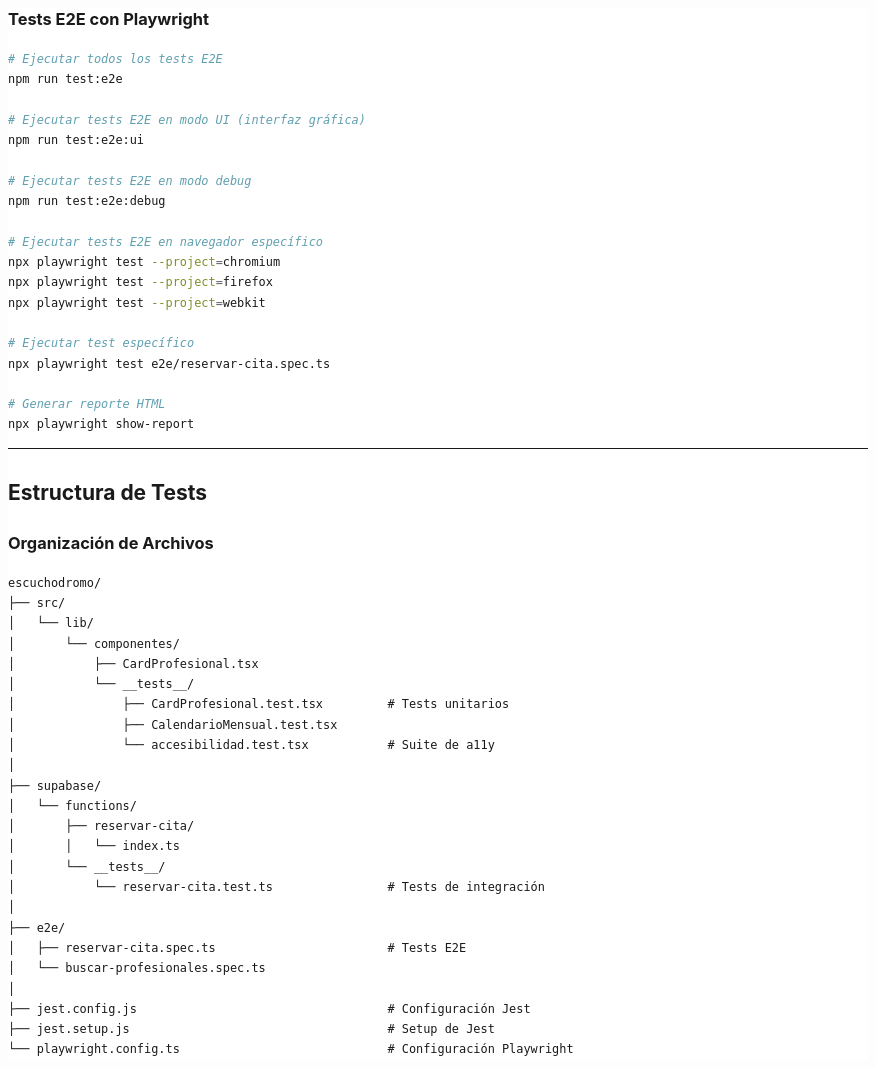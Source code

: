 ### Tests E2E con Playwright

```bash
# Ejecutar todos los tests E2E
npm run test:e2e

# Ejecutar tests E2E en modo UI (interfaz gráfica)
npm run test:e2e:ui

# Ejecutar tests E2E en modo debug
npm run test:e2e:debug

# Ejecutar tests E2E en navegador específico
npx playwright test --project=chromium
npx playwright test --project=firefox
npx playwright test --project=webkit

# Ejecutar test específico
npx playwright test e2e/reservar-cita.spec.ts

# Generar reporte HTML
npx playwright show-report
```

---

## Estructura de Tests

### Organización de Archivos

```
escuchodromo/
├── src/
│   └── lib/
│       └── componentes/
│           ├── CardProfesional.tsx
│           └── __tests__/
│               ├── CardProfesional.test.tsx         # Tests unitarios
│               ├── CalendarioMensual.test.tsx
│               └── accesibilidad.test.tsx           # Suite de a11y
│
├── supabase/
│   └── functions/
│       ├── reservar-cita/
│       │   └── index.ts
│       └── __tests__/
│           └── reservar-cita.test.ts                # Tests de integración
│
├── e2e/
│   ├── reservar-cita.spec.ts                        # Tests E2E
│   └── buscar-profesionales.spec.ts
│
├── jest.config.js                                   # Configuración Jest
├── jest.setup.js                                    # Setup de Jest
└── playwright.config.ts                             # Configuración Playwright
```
----
The preceding listing must be repeated exactly, with all images dropped.

Source code

: ### Tests E2E con Playwright

```bash
# Ejecutar todos los tests E2E
npm run test:e2e

# Ejecutar tests E2E en modo UI (interfaz gráfica)
npm run test:e2e:ui

# Ejecutar tests E2E en modo debug
npm run test:e2e:debug

# Ejecutar tests E2E en navegador específico
npx playwright test --project=chromium
npx playwright test --project=firefox
npx playwright test --project=webkit

# Ejecutar test específico
npx playwright test e2e/reservar-cita.spec.ts

# Generar reporte HTML
npx playwright show-report
```

---

## Estructura de Tests

### Organización de Archivos

```
escuchodromo/
├── src/
│   └── lib/
│       └── componentes/
│           ├── CardProfesional.tsx
│           └── __tests__/
│               ├── CardProfesional.test.tsx         # Tests unitarios
│               ├── CalendarioMensual.test.tsx
│               └── accesibilidad.test.tsx           # Suite de a11y
│
├── supabase/
│   └── functions/
│       ├── reservar-cita/
│       │   └── index.ts
│       └── __tests__/
│           └── reservar-cita.test.ts                # Tests de integración
│
├── e2e/
│   ├── reservar-cita.spec.ts                        # Tests E2E
│   └── buscar-profesionales.spec.ts
│
├── jest.config.js                                   # Configuración Jest
├── jest.setup.js                                    # Setup de Jest
└── playwright.config.ts                             # Configuración Playwright
```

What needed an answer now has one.